Hamilton G. Park, affidavit, Salt Lake City, October 1907, as found in the Collected material concerning the Mountain Meadows Massacre, 1859-1961, MS 2674, Church History Library

Scribe/Publisher
Hamilton G. Park
People
Brigham Young, Hamilton G. Park, James Holt Haslam, John Doyle Lee
Audience
Regional
Transcription

TESTIMONY OF HAMILTON G. PARK. For many years I was President Brigham Young's steward and during that time it was my custom to call on him in his office to report and to receive instructions from him in relation to business affairs.
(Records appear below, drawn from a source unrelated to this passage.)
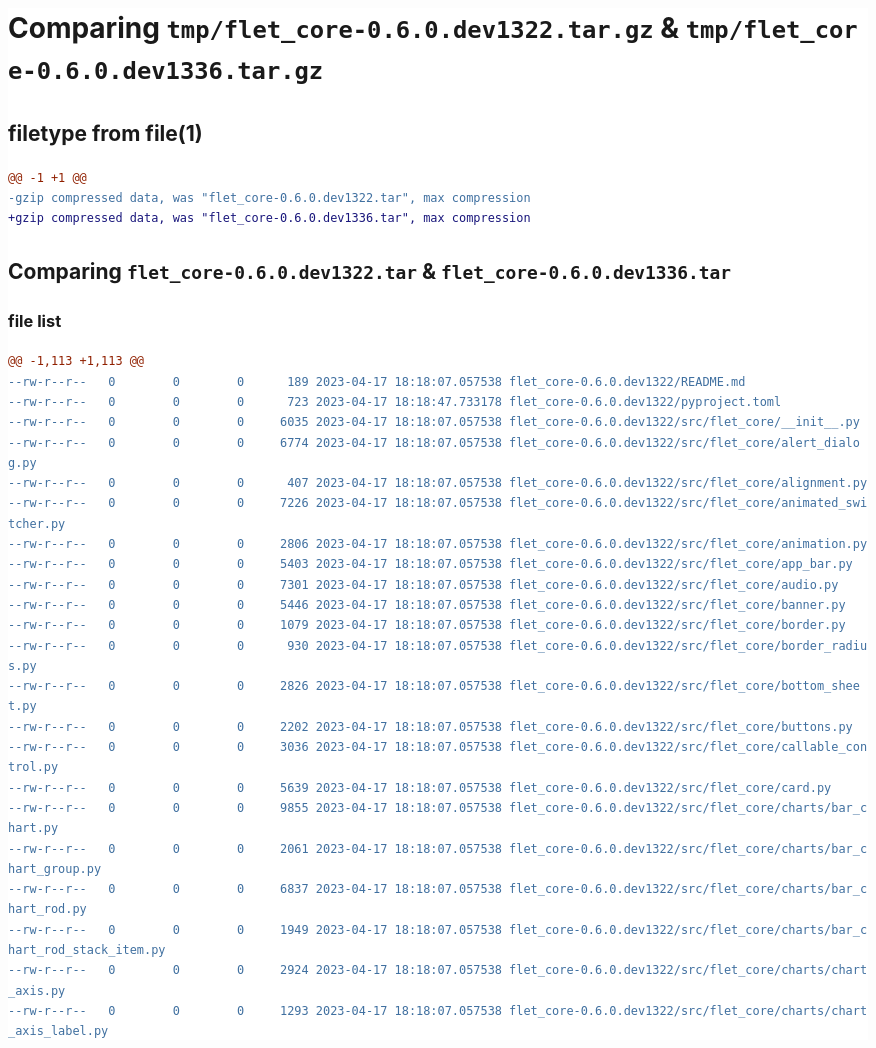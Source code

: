 # Comparing `tmp/flet_core-0.6.0.dev1322.tar.gz` & `tmp/flet_core-0.6.0.dev1336.tar.gz`

## filetype from file(1)

```diff
@@ -1 +1 @@
-gzip compressed data, was "flet_core-0.6.0.dev1322.tar", max compression
+gzip compressed data, was "flet_core-0.6.0.dev1336.tar", max compression
```

## Comparing `flet_core-0.6.0.dev1322.tar` & `flet_core-0.6.0.dev1336.tar`

### file list

```diff
@@ -1,113 +1,113 @@
--rw-r--r--   0        0        0      189 2023-04-17 18:18:07.057538 flet_core-0.6.0.dev1322/README.md
--rw-r--r--   0        0        0      723 2023-04-17 18:18:47.733178 flet_core-0.6.0.dev1322/pyproject.toml
--rw-r--r--   0        0        0     6035 2023-04-17 18:18:07.057538 flet_core-0.6.0.dev1322/src/flet_core/__init__.py
--rw-r--r--   0        0        0     6774 2023-04-17 18:18:07.057538 flet_core-0.6.0.dev1322/src/flet_core/alert_dialog.py
--rw-r--r--   0        0        0      407 2023-04-17 18:18:07.057538 flet_core-0.6.0.dev1322/src/flet_core/alignment.py
--rw-r--r--   0        0        0     7226 2023-04-17 18:18:07.057538 flet_core-0.6.0.dev1322/src/flet_core/animated_switcher.py
--rw-r--r--   0        0        0     2806 2023-04-17 18:18:07.057538 flet_core-0.6.0.dev1322/src/flet_core/animation.py
--rw-r--r--   0        0        0     5403 2023-04-17 18:18:07.057538 flet_core-0.6.0.dev1322/src/flet_core/app_bar.py
--rw-r--r--   0        0        0     7301 2023-04-17 18:18:07.057538 flet_core-0.6.0.dev1322/src/flet_core/audio.py
--rw-r--r--   0        0        0     5446 2023-04-17 18:18:07.057538 flet_core-0.6.0.dev1322/src/flet_core/banner.py
--rw-r--r--   0        0        0     1079 2023-04-17 18:18:07.057538 flet_core-0.6.0.dev1322/src/flet_core/border.py
--rw-r--r--   0        0        0      930 2023-04-17 18:18:07.057538 flet_core-0.6.0.dev1322/src/flet_core/border_radius.py
--rw-r--r--   0        0        0     2826 2023-04-17 18:18:07.057538 flet_core-0.6.0.dev1322/src/flet_core/bottom_sheet.py
--rw-r--r--   0        0        0     2202 2023-04-17 18:18:07.057538 flet_core-0.6.0.dev1322/src/flet_core/buttons.py
--rw-r--r--   0        0        0     3036 2023-04-17 18:18:07.057538 flet_core-0.6.0.dev1322/src/flet_core/callable_control.py
--rw-r--r--   0        0        0     5639 2023-04-17 18:18:07.057538 flet_core-0.6.0.dev1322/src/flet_core/card.py
--rw-r--r--   0        0        0     9855 2023-04-17 18:18:07.057538 flet_core-0.6.0.dev1322/src/flet_core/charts/bar_chart.py
--rw-r--r--   0        0        0     2061 2023-04-17 18:18:07.057538 flet_core-0.6.0.dev1322/src/flet_core/charts/bar_chart_group.py
--rw-r--r--   0        0        0     6837 2023-04-17 18:18:07.057538 flet_core-0.6.0.dev1322/src/flet_core/charts/bar_chart_rod.py
--rw-r--r--   0        0        0     1949 2023-04-17 18:18:07.057538 flet_core-0.6.0.dev1322/src/flet_core/charts/bar_chart_rod_stack_item.py
--rw-r--r--   0        0        0     2924 2023-04-17 18:18:07.057538 flet_core-0.6.0.dev1322/src/flet_core/charts/chart_axis.py
--rw-r--r--   0        0        0     1293 2023-04-17 18:18:07.057538 flet_core-0.6.0.dev1322/src/flet_core/charts/chart_axis_label.py
```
On one of these calls, as I approached the President's Office, I observed a spirited horse, saddled and bridled, and hitched to a post near the outer gate. As I reached the office and took hold of the door, it opened from within and a man came out dressed in the riding costumes of these days. He was equipped with leather leggings and large Spanish spurs and had a small rawhide riding whip in his hand. Close behind him was President Young. Seeing at a glance that the President was sorely troubled, I stepped aside, without speaking, to let them pass. President Young, as he came out of the office door, addressed this man with great feeling, saying: "Brother Haslam, I want you to ride for dear life; ride day and night; spare no horse flesh; that company must be protected and guarded out of the territory if it requires all the men in Iron County to do it." As the man thus addressed paused a moment to adjust the saddle girth on his horse, President Young repeated this emphatic command. The man then sprang into the saddle and shot off like an arrow down Theatre Hill and was soon out of sight. President Young went back into his office with troubled face and bowed head, without noticing me. I did not understand what I had seen and heard until I entered the adjoining office and enquired of James Jack who the first rider was and where he was going, when I obtained the information that he was James Haslam and that he was on his way to Iron County with instruction that a company of emigrants then in Southern Utah and bound for California were to be protected and assisted on their way.